Enormes grietas resquebrajaron la superficie del terreno. Una luz muerta, del color del verde firmamento ahora descubría las ardientes entrañas de la tierra. El aire frío se calentaba gradualmente, en pocos segundos había comenzado a arder.

—¡¿Qué es eso?!— Después de retirar la vista del enorme dragón negro que les sobrevolaba, de entre las grietas que se encontraban bajo sus pies unas criaturas del mismo color que el reptil emergían famélicas en búsqueda de carne.

—¡Cuidado!— Una voz femenina también ataviada con la armadura de Zharan-Ilah eliminó a uno de aquellos vástagos con una plateada flecha que había salido disparada de su brillante arco.

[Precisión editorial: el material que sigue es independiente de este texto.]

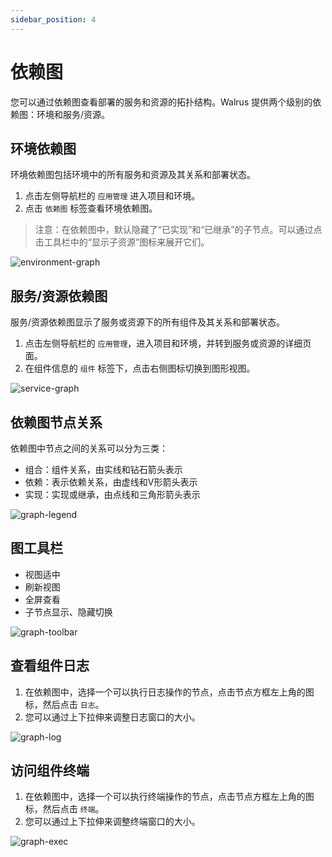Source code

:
 ```yaml
---
sidebar_position: 4
---
```


# 依赖图

您可以通过依赖图查看部署的服务和资源的拓扑结构。Walrus 提供两个级别的依赖图：环境和服务/资源。

## 环境依赖图

环境依赖图包括环境中的所有服务和资源及其关系和部署状态。

1. 点击左侧导航栏的 `应用管理` 进入项目和环境。
2. 点击 `依赖图` 标签查看环境依赖图。

> 注意：在依赖图中，默认隐藏了“已实现”和“已继承”的子节点。可以通过点击工具栏中的“显示子资源”图标来展开它们。

![environment-graph](/img/v0.4.0/application/graph/app-graph-env.png)
## 服务/资源依赖图

服务/资源依赖图显示了服务或资源下的所有组件及其关系和部署状态。

1. 点击左侧导航栏的 `应用管理`，进入项目和环境，并转到服务或资源的详细页面。
2. 在组件信息的 `组件` 标签下，点击右侧图标切换到图形视图。

![service-graph](/img/v0.4.0/application/graph/app-graph-svc.png)

## 依赖图节点关系

依赖图中节点之间的关系可以分为三类：

- 组合：组件关系，由实线和钻石箭头表示
- 依赖：表示依赖关系，由虚线和V形箭头表示
- 实现：实现或继承，由点线和三角形箭头表示

![graph-legend](/img/v0.4.0/application/graph/app-graph-legend.png)
## 图工具栏

- 视图适中
- 刷新视图
- 全屏查看
- 子节点显示、隐藏切换

![graph-toolbar](/img/v0.4.0/application/graph/app-graph-toolbar.png)

## 查看组件日志

1. 在依赖图中，选择一个可以执行日志操作的节点，点击节点方框左上角的图标，然后点击 `日志`。
2. 您可以通过上下拉伸来调整日志窗口的大小。

![graph-log](/img/v0.4.0/application/graph/app-graph-log.png)

## 访问组件终端

1. 在依赖图中，选择一个可以执行终端操作的节点，点击节点方框左上角的图标，然后点击 `终端`。
2. 您可以通过上下拉伸来调整终端窗口的大小。

![graph-exec](/img/v0.4.0/application/graph/app-graph-exec.png)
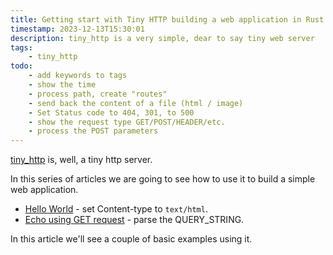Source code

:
 ```yaml
---
title: Getting start with Tiny HTTP building a web application in Rust
timestamp: 2023-12-13T15:30:01
description: tiny_http is a very simple, dear to say tiny web server
tags:
    - tiny_http
todo:
    - add keywords to tags
    - show the time
    - process path, create "routes"
    - send back the content of a file (html / image)
    - Set Status code to 404, 301, to 500
    - show the request type GET/POST/HEADER/etc.
    - process the POST parameters
---
```


[tiny_http](https://crates.io/crates/tiny_http) is, well, a tiny http server.

In this series of articles we are going to see how to use it to build a simple web application.

* [Hello World](/tiny-http-hello-world) - set Content-type to `text/html`.
* [Echo using GET request](/tiny-http-echo-get) - parse the QUERY_STRING.


In this article we'll see a couple of basic examples using it.


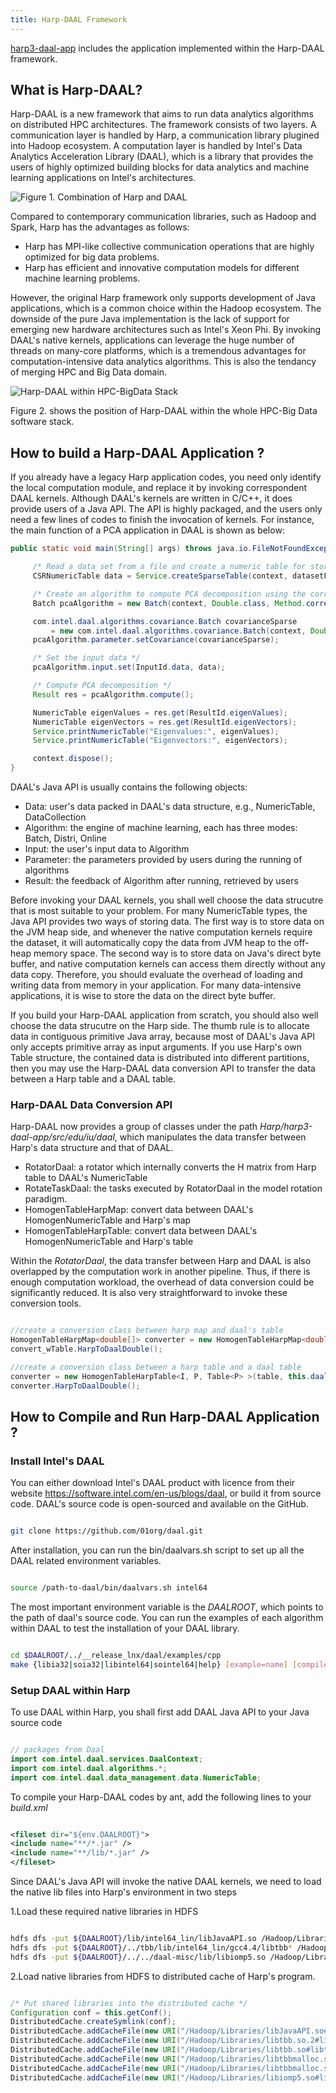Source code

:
 ```yaml
---
title: Harp-DAAL Framework
---
```


[harp3-daal-app](https://github.iu.edu/IU-Big-Data-Lab/Harp/tree/master/harp3-daal-app) includes the application implemented within the Harp-DAAL framework. 

## What is Harp-DAAL? 

Harp-DAAL is a new framework that aims to run data analytics algorithms on distributed HPC architectures. The framework consists of two layers. A communication layer is handled by Harp, 
a communication library plugined into Hadoop ecosystem. A computation layer is handled by Intel's Data Analytics Acceleration Library (DAAL), which is a library that provides 
the users of highly optimized building blocks for data analytics and machine learning applications on Intel's architectures. 

![Figure 1. Combination of Harp and DAAL](/img/harpdaal/7-1-1.png)

Compared to contemporary communication libraries, such as Hadoop and Spark, Harp has the advantages as follows:

* Harp has MPI-like collective communication operations that are highly optimized for big data problems.
* Harp has efficient and innovative computation models for different machine learning problems.

However, the original Harp framework only supports development of Java applications, which is a common choice within the Hadoop ecosystem. 
The downside of the pure Java implementation is the lack of support for emerging new hardware architectures such as Intel's Xeon Phi. 
By invoking DAAL's native kernels, applications can leverage the huge number of threads on many-core platforms, which is a tremendous 
advantages for computation-intensive data analytics algorithms. This is also the tendancy of merging HPC and Big Data domain. 

![Harp-DAAL within HPC-BigData Stack](/img/harpdaal/7-1-2.png)

Figure 2. shows the position of Harp-DAAL within the whole HPC-Big Data software stack. 

## How to build a Harp-DAAL Application ?

If you already have a legacy Harp application codes, you need only identify the local computation module, and replace it by invoking correspondent 
DAAL kernels. Although DAAL's kernels are written in C/C++, it does provide users of a Java API. The API is highly packaged, and the users only need
a few lines of codes to finish the invocation of kernels. For instance, the main function of a PCA application in DAAL is shown as below: 

```java
public static void main(String[] args) throws java.io.FileNotFoundException, java.io.IOException {

     /* Read a data set from a file and create a numeric table for storing the input data */
     CSRNumericTable data = Service.createSparseTable(context, datasetFileName);

     /* Create an algorithm to compute PCA decomposition using the correlation method */
     Batch pcaAlgorithm = new Batch(context, Double.class, Method.correlationDense);

     com.intel.daal.algorithms.covariance.Batch covarianceSparse
         = new com.intel.daal.algorithms.covariance.Batch(context, Double.class, com.intel.daal.algorithms.covariance.Method.fastCSR);
     pcaAlgorithm.parameter.setCovariance(covarianceSparse);

     /* Set the input data */
     pcaAlgorithm.input.set(InputId.data, data);

     /* Compute PCA decomposition */
     Result res = pcaAlgorithm.compute();

     NumericTable eigenValues = res.get(ResultId.eigenValues);
     NumericTable eigenVectors = res.get(ResultId.eigenVectors);
     Service.printNumericTable("Eigenvalues:", eigenValues);
     Service.printNumericTable("Eigenvectors:", eigenVectors);

     context.dispose();
}
```

DAAL's Java API is usually contains the following objects:

* Data: user's data packed in DAAL's data structure, e.g., NumericTable, DataCollection 
* Algorithm:  the engine of machine learning, each has three modes: Batch, Distri, Online 
* Input: the user's input data to Algorithm 
* Parameter: the parameters provided by users during the running of algorithms
* Result: the feedback of Algorithm after running, retrieved by users

Before invoking your DAAL kernels, you shall well choose the data strucutre that is most suitable to your problem. For many NumericTable types, 
the Java API provides two ways of storing data. The first way is to store data on the JVM heap side, and whenever the native computation kernels require 
the dataset, it will automatically copy the data from JVM heap to the off-heap memory space. The second way is to store data on Java's direct byte buffer, and 
native computation kernels can access them directly without any data copy. Therefore, you should evaluate the overhead of loading and writing data from memory 
in your application. For many data-intensive applications, it is wise to store the data on the direct byte buffer. 

If you build your Harp-DAAL application from scratch, you should also well choose the data strucutre on the Harp side. The thumb rule is to allocate data in 
contiguous primitive Java array, because most of DAAL's Java API only accepts primitive array as input arguments. If you use Harp's own Table structure, the 
contained data is distributed into different partitions, then you may use the Harp-DAAL data conversion API to transfer the data between a Harp table and a DAAL
table. 

### Harp-DAAL Data Conversion API

Harp-DAAL now provides a group of classes under the path *Harp/harp3-daal-app/src/edu/iu/daal*, which manipulates the data transfer
between Harp's data structure and that of DAAL.

* RotatorDaal: a rotator which internally converts the H matrix from Harp table to DAAL's NumericTable
* RotateTaskDaal: the tasks executed by RotatorDaal in the model rotation paradigm.
* HomogenTableHarpMap: convert data between DAAL's HomogenNumericTable and Harp's map
* HomogenTableHarpTable: convert data between DAAL's HomogenNumericTable and Harp's table

Within the *RotatorDaal*, the data transfer between Harp and DAAL is also overlapped by the computation work in another pipeline. Thus, if there is enough computation workload, the 
overhead of data conversion could be significantly reduced. It is also very straightforward to invoke these conversion tools. 

```java

//create a conversion class between harp map and daal's table
HomogenTableHarpMap<double[]> converter = new HomogenTableHarpMap<double[]>(wMap, wMap_index, wMap_daal, wMap_size, r, numThreads);
convert_wTable.HarpToDaalDouble();

//create a conversion class between a harp table and a daal table
converter = new HomogenTableHarpTable<I, P, Table<P> >(table, this.daal_table, table.getNumPartitions(), this.rdim, this.numThreads);
converter.HarpToDaalDouble();

```

## How to Compile and Run Harp-DAAL Application ?

### Install Intel's DAAL 

You can either download Intel's DAAL product with licence from their website https://software.intel.com/en-us/blogs/daal, or build it from source code. DAAL's source code 
is open-sourced and available on the GitHub. 

```bash

git clone https://github.com/01org/daal.git

```
After installation, you can run the bin/daalvars.sh script to set up all the DAAL related environment variables. 

```bash

source /path-to-daal/bin/daalvars.sh intel64

```
The most important environment variable is the *DAALROOT*, which points to the path of daal's source code. You can run the examples of each algorithm within DAAL to test 
the installation of your DAAL library. 

```bash

cd $DAALROOT/../__release_lnx/daal/examples/cpp
make {libia32|soia32|libintel64|sointel64|help} [example=name] [compiler=compiler_name] [mode=mode_name] [threading=threading_name]

```

### Setup DAAL within Harp

To use DAAL within Harp, you shall first add DAAL Java API to your Java source code

```java

// packages from Daal
import com.intel.daal.services.DaalContext;
import com.intel.daal.algorithms.*;
import com.intel.daal.data_management.data.NumericTable;

```

To compile your Harp-DAAL codes by ant, add the following lines to your *build.xml*

```xml

<fileset dir="${env.DAALROOT}">
<include name="**/*.jar" />
<include name="**/lib/*.jar" />
</fileset>

```

Since DAAL's Java API will invoke the native DAAL kernels, we need to load the native lib files into Harp's environment in two steps

1.Load these required native libraries in HDFS

```bash

hdfs dfs -put ${DAALROOT}/lib/intel64_lin/libJavaAPI.so /Hadoop/Libraries/
hdfs dfs -put ${DAALROOT}/../tbb/lib/intel64_lin/gcc4.4/libtbb* /Hadoop/Libraries/
hdfs dfs -put ${DAALROOT}/../../daal-misc/lib/libiomp5.so /Hadoop/Libraries/

```

2.Load native libraries from HDFS to distributed cache of Harp's program. 

```java

/* Put shared libraries into the distributed cache */
Configuration conf = this.getConf();
DistributedCache.createSymlink(conf);
DistributedCache.addCacheFile(new URI("/Hadoop/Libraries/libJavaAPI.so#libJavaAPI.so"), conf);
DistributedCache.addCacheFile(new URI("/Hadoop/Libraries/libtbb.so.2#libtbb.so.2"), conf);
DistributedCache.addCacheFile(new URI("/Hadoop/Libraries/libtbb.so#libtbb.so"), conf);
DistributedCache.addCacheFile(new URI("/Hadoop/Libraries/libtbbmalloc.so.2#libtbbmalloc.so.2"), conf);
DistributedCache.addCacheFile(new URI("/Hadoop/Libraries/libtbbmalloc.so#libtbbmalloc.so"), conf);
DistributedCache.addCacheFile(new URI("/Hadoop/Libraries/libiomp5.so#libiomp5.so"), conf);

```

















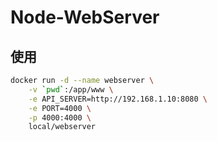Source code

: # Node-WebServer

## 使用

```sh
docker run -d --name webserver \
    -v `pwd`:/app/www \
    -e API_SERVER=http://192.168.1.10:8080 \
    -e PORT=4000 \
    -p 4000:4000 \
    local/webserver
```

Elianne volvió la cabeza para contemplar la naturaleza de aquellos seres. Su forma correspondía a la de un felino grande, podría tratarse de una pantera negra de no ser por las escamas que cubrían su piel. La flecha de la joven se había clavado directamente en el cráneo de la criatura y ahora se desvanecía como por arte de magia, dejando un halo de negrura a su paso.